═══ RECORD EXTRACTS

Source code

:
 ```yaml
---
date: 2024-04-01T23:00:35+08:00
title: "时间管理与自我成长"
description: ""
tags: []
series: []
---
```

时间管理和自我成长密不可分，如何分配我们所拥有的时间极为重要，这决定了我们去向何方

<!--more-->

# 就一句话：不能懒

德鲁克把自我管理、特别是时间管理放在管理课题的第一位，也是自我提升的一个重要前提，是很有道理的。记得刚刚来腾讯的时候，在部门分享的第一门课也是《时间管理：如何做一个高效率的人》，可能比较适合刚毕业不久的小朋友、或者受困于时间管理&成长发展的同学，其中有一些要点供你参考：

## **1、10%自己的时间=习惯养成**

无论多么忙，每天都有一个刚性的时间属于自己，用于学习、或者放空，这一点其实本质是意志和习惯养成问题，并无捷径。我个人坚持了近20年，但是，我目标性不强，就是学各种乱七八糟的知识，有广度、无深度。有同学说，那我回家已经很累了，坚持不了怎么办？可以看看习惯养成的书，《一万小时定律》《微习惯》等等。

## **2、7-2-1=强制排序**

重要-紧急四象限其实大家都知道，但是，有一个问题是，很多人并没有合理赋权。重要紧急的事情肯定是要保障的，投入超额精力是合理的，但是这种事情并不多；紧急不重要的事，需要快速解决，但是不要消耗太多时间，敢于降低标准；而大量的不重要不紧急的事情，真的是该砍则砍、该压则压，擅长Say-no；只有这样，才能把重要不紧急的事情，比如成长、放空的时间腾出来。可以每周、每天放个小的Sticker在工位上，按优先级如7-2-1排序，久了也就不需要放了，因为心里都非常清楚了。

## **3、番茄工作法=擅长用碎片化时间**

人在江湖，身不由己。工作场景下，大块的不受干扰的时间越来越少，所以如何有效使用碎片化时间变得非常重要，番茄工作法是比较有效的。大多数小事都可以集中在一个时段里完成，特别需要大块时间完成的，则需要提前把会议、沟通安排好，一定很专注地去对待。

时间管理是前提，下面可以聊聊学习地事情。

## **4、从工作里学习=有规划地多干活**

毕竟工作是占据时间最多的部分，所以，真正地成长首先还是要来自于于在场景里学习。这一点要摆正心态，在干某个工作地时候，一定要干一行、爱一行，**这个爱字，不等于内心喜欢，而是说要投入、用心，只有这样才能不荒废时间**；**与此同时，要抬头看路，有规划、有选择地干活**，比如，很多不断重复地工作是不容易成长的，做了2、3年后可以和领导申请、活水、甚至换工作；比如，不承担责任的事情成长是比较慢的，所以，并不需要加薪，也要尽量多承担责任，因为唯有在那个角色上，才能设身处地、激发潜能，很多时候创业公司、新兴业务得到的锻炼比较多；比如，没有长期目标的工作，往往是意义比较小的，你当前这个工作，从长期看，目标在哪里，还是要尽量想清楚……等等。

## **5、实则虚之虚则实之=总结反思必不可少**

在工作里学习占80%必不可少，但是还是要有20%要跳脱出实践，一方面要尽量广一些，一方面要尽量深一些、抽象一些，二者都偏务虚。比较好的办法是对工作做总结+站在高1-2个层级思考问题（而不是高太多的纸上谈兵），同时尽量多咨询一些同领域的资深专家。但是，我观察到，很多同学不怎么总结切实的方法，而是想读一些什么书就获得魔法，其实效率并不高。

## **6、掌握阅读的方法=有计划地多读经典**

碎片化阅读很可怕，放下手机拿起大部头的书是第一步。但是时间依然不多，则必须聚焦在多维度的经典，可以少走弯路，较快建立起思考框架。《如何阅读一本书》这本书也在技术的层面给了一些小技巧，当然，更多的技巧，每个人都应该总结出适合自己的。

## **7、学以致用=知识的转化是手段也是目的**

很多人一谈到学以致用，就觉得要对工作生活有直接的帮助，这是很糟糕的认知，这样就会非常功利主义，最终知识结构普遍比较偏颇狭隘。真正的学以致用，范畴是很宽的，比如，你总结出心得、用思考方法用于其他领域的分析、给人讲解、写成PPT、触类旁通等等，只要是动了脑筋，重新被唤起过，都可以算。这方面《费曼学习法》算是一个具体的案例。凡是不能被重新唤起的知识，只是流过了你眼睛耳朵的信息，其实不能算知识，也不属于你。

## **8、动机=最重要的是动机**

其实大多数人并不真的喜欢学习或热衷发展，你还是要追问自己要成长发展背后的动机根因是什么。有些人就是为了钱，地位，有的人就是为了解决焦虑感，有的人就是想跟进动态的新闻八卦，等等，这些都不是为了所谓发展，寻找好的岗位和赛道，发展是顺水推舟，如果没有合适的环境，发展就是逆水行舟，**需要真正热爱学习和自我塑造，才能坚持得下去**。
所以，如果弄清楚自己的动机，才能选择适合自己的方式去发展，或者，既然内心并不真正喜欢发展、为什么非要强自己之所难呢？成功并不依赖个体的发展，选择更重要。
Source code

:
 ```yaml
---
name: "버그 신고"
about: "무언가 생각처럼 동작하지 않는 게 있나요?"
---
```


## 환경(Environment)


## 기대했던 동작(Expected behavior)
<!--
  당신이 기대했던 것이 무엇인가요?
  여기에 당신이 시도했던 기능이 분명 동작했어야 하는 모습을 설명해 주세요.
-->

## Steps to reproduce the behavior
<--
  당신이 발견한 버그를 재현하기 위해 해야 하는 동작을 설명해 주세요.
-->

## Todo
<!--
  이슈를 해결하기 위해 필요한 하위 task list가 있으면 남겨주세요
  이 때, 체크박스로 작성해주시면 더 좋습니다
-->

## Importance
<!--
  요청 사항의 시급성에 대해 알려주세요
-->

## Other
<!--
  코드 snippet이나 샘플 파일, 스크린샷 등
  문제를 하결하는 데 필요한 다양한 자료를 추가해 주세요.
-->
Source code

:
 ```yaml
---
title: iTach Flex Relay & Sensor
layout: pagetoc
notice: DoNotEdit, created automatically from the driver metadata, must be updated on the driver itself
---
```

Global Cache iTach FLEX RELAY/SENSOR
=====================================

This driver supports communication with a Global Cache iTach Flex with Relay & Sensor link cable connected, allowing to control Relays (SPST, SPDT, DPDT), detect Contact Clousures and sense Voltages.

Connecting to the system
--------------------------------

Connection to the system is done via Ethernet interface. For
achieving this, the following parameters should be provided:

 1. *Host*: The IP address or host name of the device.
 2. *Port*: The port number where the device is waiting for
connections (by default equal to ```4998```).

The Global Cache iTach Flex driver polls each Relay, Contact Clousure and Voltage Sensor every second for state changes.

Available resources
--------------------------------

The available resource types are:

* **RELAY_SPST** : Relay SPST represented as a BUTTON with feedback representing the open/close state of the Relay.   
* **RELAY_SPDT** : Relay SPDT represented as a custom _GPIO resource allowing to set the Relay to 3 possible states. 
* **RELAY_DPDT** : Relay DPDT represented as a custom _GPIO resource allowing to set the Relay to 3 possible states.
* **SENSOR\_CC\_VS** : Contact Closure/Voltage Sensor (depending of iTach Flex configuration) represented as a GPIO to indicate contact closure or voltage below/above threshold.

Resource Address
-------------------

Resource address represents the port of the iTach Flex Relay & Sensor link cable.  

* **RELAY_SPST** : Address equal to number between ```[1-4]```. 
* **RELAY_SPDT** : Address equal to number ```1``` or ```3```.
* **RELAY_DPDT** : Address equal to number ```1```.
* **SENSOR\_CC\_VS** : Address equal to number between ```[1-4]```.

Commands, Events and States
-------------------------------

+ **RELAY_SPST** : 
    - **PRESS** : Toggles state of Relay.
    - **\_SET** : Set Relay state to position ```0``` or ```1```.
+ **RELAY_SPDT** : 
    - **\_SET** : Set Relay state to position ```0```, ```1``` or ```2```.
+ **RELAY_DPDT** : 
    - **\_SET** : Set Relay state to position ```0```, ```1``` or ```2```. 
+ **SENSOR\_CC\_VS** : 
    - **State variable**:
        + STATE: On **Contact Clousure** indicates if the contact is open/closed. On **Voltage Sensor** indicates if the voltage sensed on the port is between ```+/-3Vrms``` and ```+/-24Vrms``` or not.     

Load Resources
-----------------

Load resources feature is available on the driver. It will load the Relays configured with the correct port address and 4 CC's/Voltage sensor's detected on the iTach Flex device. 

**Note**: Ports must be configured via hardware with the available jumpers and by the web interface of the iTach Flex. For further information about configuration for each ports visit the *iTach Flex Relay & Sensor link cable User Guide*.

══════

ACTIVITY - Find the lines that mention "Load" in the entries and show them.

SOLUTION TO THIS PROBLEM -
Load Resources
Load resources feature is available on the driver. It will load the Relays configured with the correct port address and 4 CC's/Voltage sensor's detected on the iTach Flex device. 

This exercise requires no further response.